MACA report: Iqaluit still in trouble
A report done by municipal inspectors from MACA says the Town of Iqaluit’s administration is still beset with the problems that caused the 1993 firing of the mayor, council and SAO in 1993.
IQALUIT — Iqaluit Town Council has recently found itself in a position similar to a 1993 council that was booted out of power by the GNWT because it didn’t pay its debts.
“One of the key factors that led to the appointment of a municipal administrator in 1993 was the severe financial problems faced by the Town, including its inability to meet the repayment terms of the debentures payable to the GNWT,” states a recent report done by inspectors from the Department of Municipal and Community Affairs.
Last fall, newly elected Councillors Matthew Spence and Lynda Gunn asked MACA to investigate and evaluate the Town’s administration.

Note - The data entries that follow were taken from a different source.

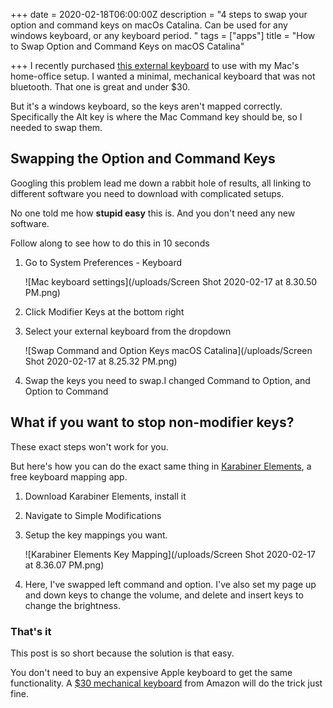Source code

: +++
date = 2020-02-18T06:00:00Z
description = "4 steps to swap your option and command keys on macOs Catalina. Can be used for any windows keyboard, or any keyboard period. "
tags = ["apps"]
title = "How to Swap Option and Command Keys on macOS Catalina"

+++
I recently purchased [this external keyboard](https://amzn.to/2wkqrdG) to use with my Mac's home-office setup. I wanted a minimal, mechanical keyboard that was not bluetooth. That one is great and under $30.

But it's a windows keyboard, so the keys aren't mapped correctly. Specifically the Alt key is where the Mac Command key should be, so I needed to swap them.

## Swapping the Option and Command Keys

Googling this problem lead me down a rabbit hole of results, all linking to different software you need to download with complicated setups.

No one told me how **stupid easy** this is. And you don't need any new software.

Follow along to see how to do this in 10 seconds

1. Go to System Preferences - Keyboard

   ![Mac keyboard settings](/uploads/Screen Shot 2020-02-17 at 8.30.50 PM.png)
2. Click Modifier Keys at the bottom right
3. Select your external keyboard from the dropdown

   ![Swap Command and Option Keys macOS Catalina](/uploads/Screen Shot 2020-02-17 at 8.25.32 PM.png)
4. Swap the keys you need to swap.I changed Command to Option, and Option to Command

## What if you want to stop non-modifier keys?

These exact steps won't work for you.

But here's how you can do the exact same thing in [Karabiner Elements](https://pqrs.org/osx/karabiner/), a free keyboard mapping app. 

1. Download Karabiner Elements, install it
2. Navigate to Simple Modifications
3. Setup the key mappings you want.

   ![Karabiner Elements Key Mapping](/uploads/Screen Shot 2020-02-17 at 8.36.07 PM.png)
4. Here, I've swapped left command and option. I've also set my page up and down keys to change the volume, and delete and insert keys to change the brightness.

### That's it

This post is so short because the solution is that easy.

You don't need to buy an expensive Apple keyboard to get the same functionality. A [$30 mechanical keyboard](https://amzn.to/2wkqrdG) from Amazon will do the trick just fine.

“Because we were so new, we wanted to take a look at the administration and get a third-party, unbiased view of how the administration is running,” Spence explained.
MACA inspectors began their investigation with outstanding commitments made by the previous council, elected in the wake of the dissolution of the 1993 council and the one-year administration of the Town by government-appointed municipal administrators in 1994.

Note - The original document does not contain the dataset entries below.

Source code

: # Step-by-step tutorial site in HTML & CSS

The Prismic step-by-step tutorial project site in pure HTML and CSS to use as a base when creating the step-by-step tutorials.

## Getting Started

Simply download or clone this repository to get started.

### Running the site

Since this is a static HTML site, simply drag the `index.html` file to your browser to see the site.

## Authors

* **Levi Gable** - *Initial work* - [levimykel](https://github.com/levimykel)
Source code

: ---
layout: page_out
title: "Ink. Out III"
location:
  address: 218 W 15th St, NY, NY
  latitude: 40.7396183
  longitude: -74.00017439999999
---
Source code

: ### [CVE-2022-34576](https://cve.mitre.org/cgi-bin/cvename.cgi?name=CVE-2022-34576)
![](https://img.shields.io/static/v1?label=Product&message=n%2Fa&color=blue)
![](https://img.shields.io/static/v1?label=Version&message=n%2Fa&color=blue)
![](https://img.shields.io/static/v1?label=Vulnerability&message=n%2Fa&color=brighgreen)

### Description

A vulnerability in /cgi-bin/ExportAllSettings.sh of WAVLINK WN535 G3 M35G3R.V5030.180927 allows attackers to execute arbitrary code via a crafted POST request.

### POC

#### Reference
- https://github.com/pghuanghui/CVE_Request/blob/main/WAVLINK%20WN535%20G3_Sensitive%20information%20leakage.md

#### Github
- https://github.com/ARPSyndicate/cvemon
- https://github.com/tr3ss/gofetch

“The Town is at a pivotal point in its emergence from a municipal administrator,” states the report. “Some good progress has been made since 1994, but some of the concerns that were in existence in 1994 still exist.”
The report covers financial management, human resources management and general administration by the Town’s administration during the 1997 calendar year.
Unpaid debentures until December
At the end of 1996, the Town had about $4.2 million in outstanding long-term debentures owing to the GWNT. These debentures are loans from the territorial government to the municipality.
The Town has one fixed debenture payment; the others are land development debentures tied to revenue collected through land sales and leases. Under the repayment terms, the Town is legally bound to forward its lease revenues to the GNWT.
As of Dec. 19, 1997, when the report was completed — it was tabled at a council meeting last week — the Town had made no debenture payments for revenue collected during 1997.
MACA inspector Don MacDonald, one of the authors of the report, briefed Spence and Gunn on the financial position of the Town prior to Christmas.
“At that point we were very concerned about the situation because, technically, we were in default and in exactly the same position as that previous council,” Coun Spence said.
“Certainly that was a concern to me as a councillor and it was a concern to some of the other councillors, but I think at this point, the problem’s been solved, at least for now. The payments have been made.”
Debenture payments now made
By the end of December, the Town had made a debenture payment to the GNWT of more than $600,000. Another payment of about $33,000 was made in February.
Spence blames part of the Town’s failure to keep up on payments on the change in senior staff. Both the senior administative officer and the director of finance have held their positions less than two years.
“It was largely due to a lack of good record keeping and the fact that a number of positions had turned over during that period,” Spence said. “For some of the loan agreements, there wasn’t even copies at the Town office.”
But the staffing situation hasn’t improved. And, in the short term, it’ll get worse.
SAO and social services director leaving
Sara Brown, the town’s senior administrative officer, announced she’s leaving at the end of March, along with Roger Sevigny, the acting director of social services.
“It is going to leave the Town in a bad spot,” Spence said.
To deal with the absence of an SAO, two councillors and the mayor will sit on an executive committee. Someone will also be appointed to the job on an interim basis.
“In the transitional period, we’re going to be more actively involved in the day-to-day administration of the Town,” Spence said.
Inspectors outlined a number of recommendations to deal with administration deficiencies and state in the report that MACA will monitor the Town “very closely to ensure that real progress is made.”